- Garden Island Creek
- Coordinates: 43°15′S 147°10′E﻿ / ﻿43.250°S 147.167°E
- Country: Australia
- State: Tasmania
- LGA: Huon Valley Council, Kingborough Council;
- Location: 14 km (8.7 mi) NE of Dover; 18 km (11 mi) ESE of Geeveston; 27 km (17 mi) S of Grove;

Government
- • State electorate: Franklin;
- • Federal division: Franklin;

Population
- • Total: 282 (SAL 2021)
- Time zone: UTC+10 (AEST)
- • Summer (DST): UTC+11 (AEDT)
- Postcode: 7112
- Mean max temp: 16.4 °C (61.5 °F)
- Mean min temp: 6.8 °C (44.2 °F)
- Annual rainfall: 884.2 mm (34.81 in)

= Garden Island Creek =

Garden Island Creek is a rural locality located 42 km south west of the Hobart City Centre, Tasmania, Australia, within the Huon Valley Council and Kingborough Council local government areas. The locality was originally settled during the 19th century, primarily due to the large supply of good timber readily available and the local geography which enabled vessels to go up the creek during high tide to collect the wood. At the 2021 census, Garden Island Creek had a population of 282. The area currently has a number of permanent residents along with those that visit for weekends and holidays.
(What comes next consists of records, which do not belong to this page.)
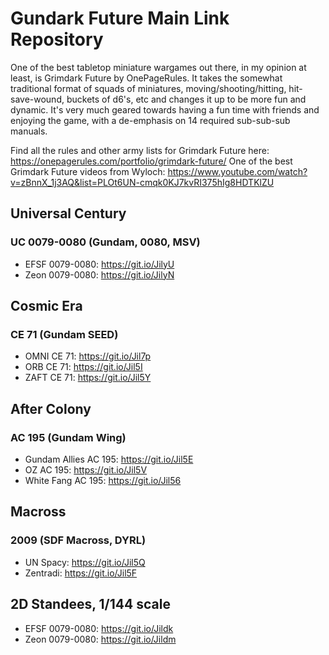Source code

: # Gundark Future Main Link Repository

One of the best tabletop miniature wargames out there, in my opinion at least, is Grimdark Future by OnePageRules.  It takes the somewhat traditional format of squads of miniatures, moving/shooting/hitting, hit-save-wound, buckets of d6's, etc and changes it up to be more fun and dynamic.  It's very much geared towards having a fun time with friends and enjoying the game, with a de-emphasis on 14 required sub-sub-sub manuals. 

Find all the rules and other army lists for Grimdark Future here: https://onepagerules.com/portfolio/grimdark-future/ 
One of the best Grimdark Future videos from Wyloch: https://www.youtube.com/watch?v=zBnnX_1j3AQ&list=PLOt6UN-cmqk0KJ7kvRI375hIg8HDTKlZU

## Universal Century
### UC 0079-0080 (Gundam, 0080, MSV)
- EFSF 0079-0080: https://git.io/JilyU
- Zeon 0079-0080: https://git.io/JilyN

## Cosmic Era
### CE 71 (Gundam SEED)
- OMNI CE 71: https://git.io/Jil7p
- ORB CE 71: https://git.io/Jil5I
- ZAFT CE 71: https://git.io/Jil5Y

## After Colony
### AC 195 (Gundam Wing)
- Gundam Allies AC 195: https://git.io/Jil5E
- OZ AC 195: https://git.io/Jil5V
- White Fang AC 195: https://git.io/Jil56

## Macross
### 2009 (SDF Macross, DYRL)
- UN Spacy: https://git.io/Jil5Q
- Zentradi: https://git.io/Jil5F

## 2D Standees, 1/144 scale
- EFSF 0079-0080: https://git.io/Jildk
- Zeon 0079-0080: https://git.io/Jildm
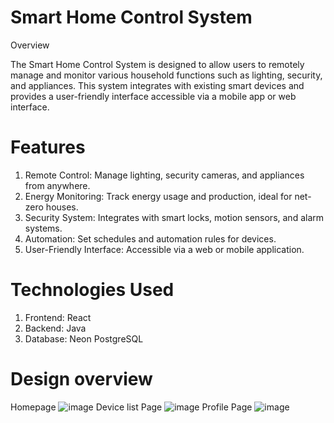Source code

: # Smart Home Control System

Overview

The Smart Home Control System is designed to allow users to remotely manage and monitor various household functions such as lighting, security, and appliances.
This system integrates with existing smart devices and provides a user-friendly interface accessible via a mobile app or web interface.

# Features

1. Remote Control: Manage lighting, security cameras, and appliances from anywhere.
2. Energy Monitoring: Track energy usage and production, ideal for net-zero houses.
3. Security System: Integrates with smart locks, motion sensors, and alarm systems.
4. Automation: Set schedules and automation rules for devices.
5. User-Friendly Interface: Accessible via a web or mobile application.

# Technologies Used
1. Frontend: React
2. Backend: Java
3. Database: Neon PostgreSQL

# Design overview 
Homepage
![image](https://github.com/user-attachments/assets/0e26010b-bb3a-47ab-ad8e-648a05eb11f1)
Device list Page
![image](https://github.com/user-attachments/assets/15f8a614-792b-408b-be9c-bb8409a469b3)
Profile Page
![image](https://github.com/user-attachments/assets/5c1b1ecd-6e5d-407e-a3c9-182cdf8836d9)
Garden Island Creek Post Office opened in around 1875 and closed in 1969.

There was a local cricket team in the early part of the 20th century, although no team currently exists. There is a small beach at Garden Island Creek that has a direct view of Garden Island (a short distance across the water), and is reported to have the appearance of a fish when photographed from the air. There is a garden nursery in the community and, within a short drive, a number of vineyards and fruit farms.

During the mid-1970s, Garden Island Creek was home to an ashram housing around fifty followers of the Divine Light Mission. The community disbanded after most of the members converted to Christianity.